An unexpected fatality – through suicide or otherwise – can be traumatic to staff and the incarcerated within the facility. In addition to the personal toll, it can call into question the mental and medical health care provided and the policies in place in the jail or prison. Washington State has passed a law requiring review of unexpected fatalities; in addition, it is a best practice required by NCCHC standard J-A-09  Procedure In the Event of an Inmate Death.

For those wondering how to get started putting this practice into place, the first element is good documentation. Any administrative review will include a review of the incident and facility procedures used.

The next step is to evaluate the elements below.

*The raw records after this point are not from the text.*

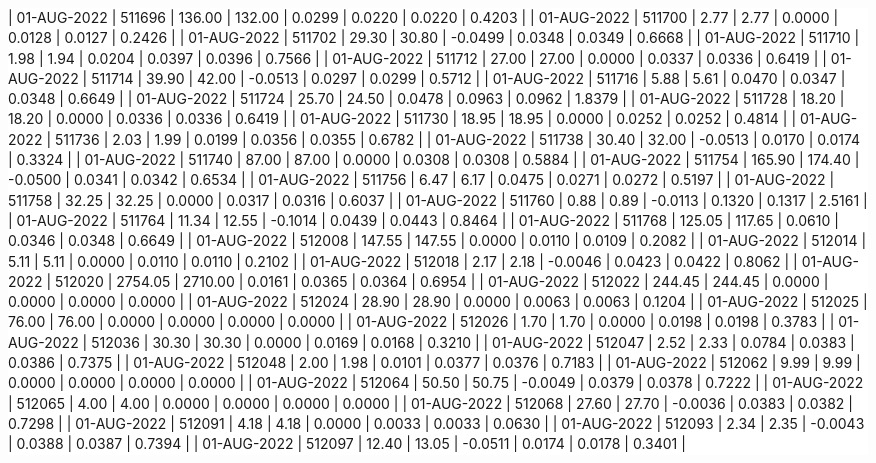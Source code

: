 | 01-AUG-2022 | 511696 | 136.00 | 132.00 | 0.0299 | 0.0220 | 0.0220 | 0.4203 |
| 01-AUG-2022 | 511700 | 2.77 | 2.77 | 0.0000 | 0.0128 | 0.0127 | 0.2426 |
| 01-AUG-2022 | 511702 | 29.30 | 30.80 | -0.0499 | 0.0348 | 0.0349 | 0.6668 |
| 01-AUG-2022 | 511710 | 1.98 | 1.94 | 0.0204 | 0.0397 | 0.0396 | 0.7566 |
| 01-AUG-2022 | 511712 | 27.00 | 27.00 | 0.0000 | 0.0337 | 0.0336 | 0.6419 |
| 01-AUG-2022 | 511714 | 39.90 | 42.00 | -0.0513 | 0.0297 | 0.0299 | 0.5712 |
| 01-AUG-2022 | 511716 | 5.88 | 5.61 | 0.0470 | 0.0347 | 0.0348 | 0.6649 |
| 01-AUG-2022 | 511724 | 25.70 | 24.50 | 0.0478 | 0.0963 | 0.0962 | 1.8379 |
| 01-AUG-2022 | 511728 | 18.20 | 18.20 | 0.0000 | 0.0336 | 0.0336 | 0.6419 |
| 01-AUG-2022 | 511730 | 18.95 | 18.95 | 0.0000 | 0.0252 | 0.0252 | 0.4814 |
| 01-AUG-2022 | 511736 | 2.03 | 1.99 | 0.0199 | 0.0356 | 0.0355 | 0.6782 |
| 01-AUG-2022 | 511738 | 30.40 | 32.00 | -0.0513 | 0.0170 | 0.0174 | 0.3324 |
| 01-AUG-2022 | 511740 | 87.00 | 87.00 | 0.0000 | 0.0308 | 0.0308 | 0.5884 |
| 01-AUG-2022 | 511754 | 165.90 | 174.40 | -0.0500 | 0.0341 | 0.0342 | 0.6534 |
| 01-AUG-2022 | 511756 | 6.47 | 6.17 | 0.0475 | 0.0271 | 0.0272 | 0.5197 |
| 01-AUG-2022 | 511758 | 32.25 | 32.25 | 0.0000 | 0.0317 | 0.0316 | 0.6037 |
| 01-AUG-2022 | 511760 | 0.88 | 0.89 | -0.0113 | 0.1320 | 0.1317 | 2.5161 |
| 01-AUG-2022 | 511764 | 11.34 | 12.55 | -0.1014 | 0.0439 | 0.0443 | 0.8464 |
| 01-AUG-2022 | 511768 | 125.05 | 117.65 | 0.0610 | 0.0346 | 0.0348 | 0.6649 |
| 01-AUG-2022 | 512008 | 147.55 | 147.55 | 0.0000 | 0.0110 | 0.0109 | 0.2082 |
| 01-AUG-2022 | 512014 | 5.11 | 5.11 | 0.0000 | 0.0110 | 0.0110 | 0.2102 |
| 01-AUG-2022 | 512018 | 2.17 | 2.18 | -0.0046 | 0.0423 | 0.0422 | 0.8062 |
| 01-AUG-2022 | 512020 | 2754.05 | 2710.00 | 0.0161 | 0.0365 | 0.0364 | 0.6954 |
| 01-AUG-2022 | 512022 | 244.45 | 244.45 | 0.0000 | 0.0000 | 0.0000 | 0.0000 |
| 01-AUG-2022 | 512024 | 28.90 | 28.90 | 0.0000 | 0.0063 | 0.0063 | 0.1204 |
| 01-AUG-2022 | 512025 | 76.00 | 76.00 | 0.0000 | 0.0000 | 0.0000 | 0.0000 |
| 01-AUG-2022 | 512026 | 1.70 | 1.70 | 0.0000 | 0.0198 | 0.0198 | 0.3783 |
| 01-AUG-2022 | 512036 | 30.30 | 30.30 | 0.0000 | 0.0169 | 0.0168 | 0.3210 |
| 01-AUG-2022 | 512047 | 2.52 | 2.33 | 0.0784 | 0.0383 | 0.0386 | 0.7375 |
| 01-AUG-2022 | 512048 | 2.00 | 1.98 | 0.0101 | 0.0377 | 0.0376 | 0.7183 |
| 01-AUG-2022 | 512062 | 9.99 | 9.99 | 0.0000 | 0.0000 | 0.0000 | 0.0000 |
| 01-AUG-2022 | 512064 | 50.50 | 50.75 | -0.0049 | 0.0379 | 0.0378 | 0.7222 |
| 01-AUG-2022 | 512065 | 4.00 | 4.00 | 0.0000 | 0.0000 | 0.0000 | 0.0000 |
| 01-AUG-2022 | 512068 | 27.60 | 27.70 | -0.0036 | 0.0383 | 0.0382 | 0.7298 |
| 01-AUG-2022 | 512091 | 4.18 | 4.18 | 0.0000 | 0.0033 | 0.0033 | 0.0630 |
| 01-AUG-2022 | 512093 | 2.34 | 2.35 | -0.0043 | 0.0388 | 0.0387 | 0.7394 |
| 01-AUG-2022 | 512097 | 12.40 | 13.05 | -0.0511 | 0.0174 | 0.0178 | 0.3401 |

Self-Assessment for Identifying Potential Challenges in Your Facility

Review Policy and Procedures

  • Does your facility have policies and procedures in place to conduct a thorough death review? Should include:
    • Clinical mortality within 30 days of death
    • Administrative review conducted in conjunction with custody staff
    • Psychological autopsy performed on all death by suicide within 30 days of the event for ensuring the safety of inmates who are acutely or non-acutely suicidal
  • Do the policies and procedures address all aspects of the NCCHC standard?
  • Does the policy or procedure address the implementation of a mortality log?
  • Does the procedure address staff responsibilities including who will lead the review in the event of staff turnover (e.g., at the time of the death and involvement in the death review)?
  • Does the log include all components required by the NCCHC standard?
    • Patient name or identification number
    • Age at time of death
    • Date of death
    • Date of clinical mortality review
    • Date of administrative review
    • Cause of death (e.g., hanging, overdose, respiratory failure)
    • Manner of death (e.g., natural, suicide, homicide, accidental)
    • Date pertinent findings review(s) were shared with staff
    • Date of psychological autopsy completed, if applicable

Talk with Custody and the Healthcare Team

  • Ask custody staff if they have been involved in an administrative review. Talk with them about the process according to your policy.
  • Ask the team if they have been trained on procedures surrounding an inmate death. Ask the team if they know who to call, when to call and how to document the incident.
  • Ask the treating staff or correctional health staff if they have been informed of all pertinent findings of all reviews.
  • Discuss the death review procedures with custody and health staff to see if they understand the process.

Assess the Environment

  • Pull the mortality or death log at your facility and review the log for completeness.
  • Check to see if psychological autopsies were completed within 30 days post-suicide.
  • Check to see if the clinical mortality reviews were completed within 30 days post-death.
  • Check to see that an administrative review was conducted in conjunction with custody staff and that a thorough evaluation or root cause analysis was completed.

Key Takeaways

  • Any issues that come up during your discussions might include opportunities or policy, procedural or even organizational changes.
  •  CQI process studies are a great way to understand specific root causes and will help focus improvement efforts where needed.

Share what you learned with your custody staff and the health care team.